● What is required
When you repeat the entries below, please keep them exact and leave out the pictures.

─── Given records ───

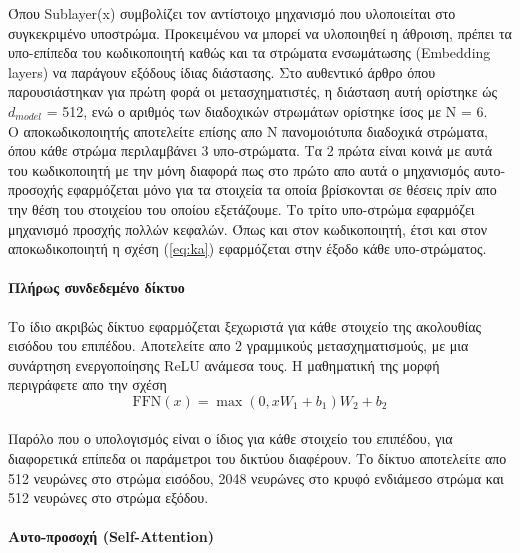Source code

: \documentclass[12pt]{article}
\numberwithin{equation}{section}
\begin{document}
Όπου Sublayer(x) συμβολίζει τον αντίστοιχο μηχανισμό που υλοποιείται στο συγκεκριμένο υποστρώμα. Προκειμένου να μπορεί να υλοποιηθεί η άθροιση, πρέπει τα υπο-επίπεδα του κωδικοποιητή καθώς και τα στρώματα ενσωμάτωσης (Embedding layers) να παράγουν εξόδους ίδιας διάστασης. Στο αυθεντικό άρθρο όπου παρουσιάστηκαν για πρώτη φορά οι μετασχηματιστές, η διάσταση αυτή ορίστηκε ώς \(d_{model}\) = 512, ενώ ο αριθμός των διαδοχικών στρωμάτων ορίστηκε ίσος με N = 6.\\

Ο αποκωδικοποιητής αποτελείτε επίσης απο Ν πανομοιότυπα διαδοχικά στρώματα, όπου κάθε στρώμα περιλαμβάνει 3 υπο-στρώματα. Τα 2 πρώτα είναι κοινά με αυτά του κωδικοποιητή με την μόνη διαφορά πως στο πρώτο απο αυτά ο μηχανισμός αυτο-προσοχής εφαρμόζεται μόνο για τα στοιχεία τα οποία βρίσκονται σε θέσεις πρίν απο την θέση του στοιχείου του οποίου εξετάζουμε. Το τρίτο υπο-στρώμα εφαρμόζει μηχανισμό προσχής πολλών κεφαλών. Όπως και στον κωδικοποιητή, έτσι και στον αποκωδικοποιητή η σχέση (\ref{eq:ka}) εφαρμόζεται στην έξοδο κάθε υπο-στρώματος.  \\

\paragraph{Πλήρως συνδεδεμένο δίκτυο\\[0.5 cm]}

Το ίδιο ακριβώς δίκτυο εφαρμόζεται ξεχωριστά για κάθε στοιχείο της ακολουθίας εισόδου του επιπέδου. Αποτελείτε απο 2 γραμμικούς μετασχηματισμούς, με μια συνάρτηση ενεργοποίησης ReLU ανάμεσα τους. Η μαθηματική της μορφή περιγράφετε απο την σχέση \\

\begin{equation}
\text{FFN}(x) = \max(0, xW_1 + b_1)W_2 + b_2
\end{equation}\\

Παρόλο που ο υπολογισμός είναι ο ίδιος για κάθε στοιχείο του επιπέδου, για διαφορετικά επίπεδα οι παράμετροι του δικτύου διαφέρουν. Το δίκτυο αποτελείτε απο 512 νευρώνες στο στρώμα εισόδου, 2048 νευρώνες στο κρυφό ενδιάμεσο στρώμα και 512 νευρώνες στο στρώμα εξόδου. \\

\paragraph{Αυτο-προσοχή (Self-Attention) \\ [0.5 cm]}
\end{document}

───

● Output for this exercise
Source code

: \documentclass[12pt]{article}
\numberwithin{equation}{section}
\begin{document}
Όπου Sublayer(x) συμβολίζει τον αντίστοιχο μηχανισμό που υλοποιείται στο συγκεκριμένο υποστρώμα. Προκειμένου να μπορεί να υλοποιηθεί η άθροιση, πρέπει τα υπο-επίπεδα του κωδικοποιητή καθώς και τα στρώματα ενσωμάτωσης (Embedding layers) να παράγουν εξόδους ίδιας διάστασης. Στο αυθεντικό άρθρο όπου παρουσιάστηκαν για πρώτη φορά οι μετασχηματιστές, η διάσταση αυτή ορίστηκε ώς \(d_{model}\) = 512, ενώ ο αριθμός των διαδοχικών στρωμάτων ορίστηκε ίσος με N = 6.\\

Ο αποκωδικοποιητής αποτελείτε επίσης απο Ν πανομοιότυπα διαδοχικά στρώματα, όπου κάθε στρώμα περιλαμβάνει 3 υπο-στρώματα. Τα 2 πρώτα είναι κοινά με αυτά του κωδικοποιητή με την μόνη διαφορά πως στο πρώτο απο αυτά ο μηχανισμός αυτο-προσοχής εφαρμόζεται μόνο για τα στοιχεία τα οποία βρίσκονται σε θέσεις πρίν απο την θέση του στοιχείου του οποίου εξετάζουμε. Το τρίτο υπο-στρώμα εφαρμόζει μηχανισμό προσχής πολλών κεφαλών. Όπως και στον κωδικοποιητή, έτσι και στον αποκωδικοποιητή η σχέση (\ref{eq:ka}) εφαρμόζεται στην έξοδο κάθε υπο-στρώματος.  \\

\paragraph{Πλήρως συνδεδεμένο δίκτυο\\[0.5 cm]}

Το ίδιο ακριβώς δίκτυο εφαρμόζεται ξεχωριστά για κάθε στοιχείο της ακολουθίας εισόδου του επιπέδου. Αποτελείτε απο 2 γραμμικούς μετασχηματισμούς, με μια συνάρτηση ενεργοποίησης ReLU ανάμεσα τους. Η μαθηματική της μορφή περιγράφετε απο την σχέση \\

\begin{equation}
\text{FFN}(x) = \max(0, xW_1 + b_1)W_2 + b_2
\end{equation}\\

Παρόλο που ο υπολογισμός είναι ο ίδιος για κάθε στοιχείο του επιπέδου, για διαφορετικά επίπεδα οι παράμετροι του δικτύου διαφέρουν. Το δίκτυο αποτελείτε απο 512 νευρώνες στο στρώμα εισόδου, 2048 νευρώνες στο κρυφό ενδιάμεσο στρώμα και 512 νευρώνες στο στρώμα εξόδου. \\

\paragraph{Αυτο-προσοχή (Self-Attention) \\ [0.5 cm]}
\end{document}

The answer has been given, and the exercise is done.